Records
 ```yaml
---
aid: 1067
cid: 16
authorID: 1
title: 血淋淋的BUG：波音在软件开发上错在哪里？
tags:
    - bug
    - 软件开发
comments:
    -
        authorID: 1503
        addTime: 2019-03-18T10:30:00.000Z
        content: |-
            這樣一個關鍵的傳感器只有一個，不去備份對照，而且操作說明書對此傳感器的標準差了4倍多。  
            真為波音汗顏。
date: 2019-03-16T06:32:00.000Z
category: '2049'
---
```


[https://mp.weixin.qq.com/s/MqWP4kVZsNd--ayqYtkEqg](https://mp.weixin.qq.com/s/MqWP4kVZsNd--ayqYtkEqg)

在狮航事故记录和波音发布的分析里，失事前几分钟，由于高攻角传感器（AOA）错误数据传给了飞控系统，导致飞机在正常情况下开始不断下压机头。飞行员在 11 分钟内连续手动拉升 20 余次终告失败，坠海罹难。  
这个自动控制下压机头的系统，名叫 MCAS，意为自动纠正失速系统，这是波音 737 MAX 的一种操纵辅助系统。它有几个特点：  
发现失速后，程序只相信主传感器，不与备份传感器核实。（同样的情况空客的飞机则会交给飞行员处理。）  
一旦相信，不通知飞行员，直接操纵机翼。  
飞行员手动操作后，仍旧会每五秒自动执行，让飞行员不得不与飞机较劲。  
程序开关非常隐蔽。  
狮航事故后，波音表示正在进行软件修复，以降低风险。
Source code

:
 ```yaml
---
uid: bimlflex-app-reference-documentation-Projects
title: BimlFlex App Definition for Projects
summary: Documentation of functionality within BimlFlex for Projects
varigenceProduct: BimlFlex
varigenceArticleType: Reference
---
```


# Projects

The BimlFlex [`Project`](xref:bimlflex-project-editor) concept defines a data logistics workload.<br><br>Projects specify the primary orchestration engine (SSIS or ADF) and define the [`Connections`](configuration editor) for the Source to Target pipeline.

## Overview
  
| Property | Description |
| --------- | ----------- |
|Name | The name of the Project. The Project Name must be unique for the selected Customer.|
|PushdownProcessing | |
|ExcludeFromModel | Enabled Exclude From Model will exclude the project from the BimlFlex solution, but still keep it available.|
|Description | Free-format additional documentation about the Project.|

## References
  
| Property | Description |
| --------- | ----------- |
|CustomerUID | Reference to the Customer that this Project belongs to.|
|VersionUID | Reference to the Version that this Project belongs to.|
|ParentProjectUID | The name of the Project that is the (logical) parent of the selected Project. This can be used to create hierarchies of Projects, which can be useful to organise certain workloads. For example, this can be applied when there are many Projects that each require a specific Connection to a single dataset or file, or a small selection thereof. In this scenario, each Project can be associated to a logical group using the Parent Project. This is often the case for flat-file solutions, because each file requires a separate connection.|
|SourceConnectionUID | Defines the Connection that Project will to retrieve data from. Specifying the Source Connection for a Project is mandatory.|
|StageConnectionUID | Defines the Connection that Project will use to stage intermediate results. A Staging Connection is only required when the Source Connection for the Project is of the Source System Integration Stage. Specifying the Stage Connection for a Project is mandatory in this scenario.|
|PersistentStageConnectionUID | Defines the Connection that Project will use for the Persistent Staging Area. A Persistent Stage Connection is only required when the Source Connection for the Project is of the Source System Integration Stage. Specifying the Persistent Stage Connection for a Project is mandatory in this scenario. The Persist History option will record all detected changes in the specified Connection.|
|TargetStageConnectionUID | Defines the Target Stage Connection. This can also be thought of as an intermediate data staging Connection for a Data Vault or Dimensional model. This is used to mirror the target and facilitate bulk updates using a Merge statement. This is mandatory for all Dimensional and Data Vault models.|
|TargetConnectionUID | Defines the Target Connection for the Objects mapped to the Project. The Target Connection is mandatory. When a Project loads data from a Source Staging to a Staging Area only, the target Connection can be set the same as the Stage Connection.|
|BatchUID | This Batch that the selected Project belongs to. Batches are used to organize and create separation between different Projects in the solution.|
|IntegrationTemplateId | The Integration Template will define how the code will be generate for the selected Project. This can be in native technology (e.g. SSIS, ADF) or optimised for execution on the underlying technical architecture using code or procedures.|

Work order
Search the entries for the word "intermediate" and copy every line that holds it.

Answer for this exercise
|StageConnectionUID | Defines the Connection that Project will use to stage intermediate results. A Staging Connection is only required when the Source Connection for the Project is of the Source System Integration Stage. Specifying the Stage Connection for a Project is mandatory in this scenario.|
|TargetStageConnectionUID | Defines the Target Stage Connection. This can also be thought of as an intermediate data staging Connection for a Data Vault or Dimensional model. This is used to mirror the target and facilitate bulk updates using a Merge statement. This is mandatory for all Dimensional and Data Vault models.|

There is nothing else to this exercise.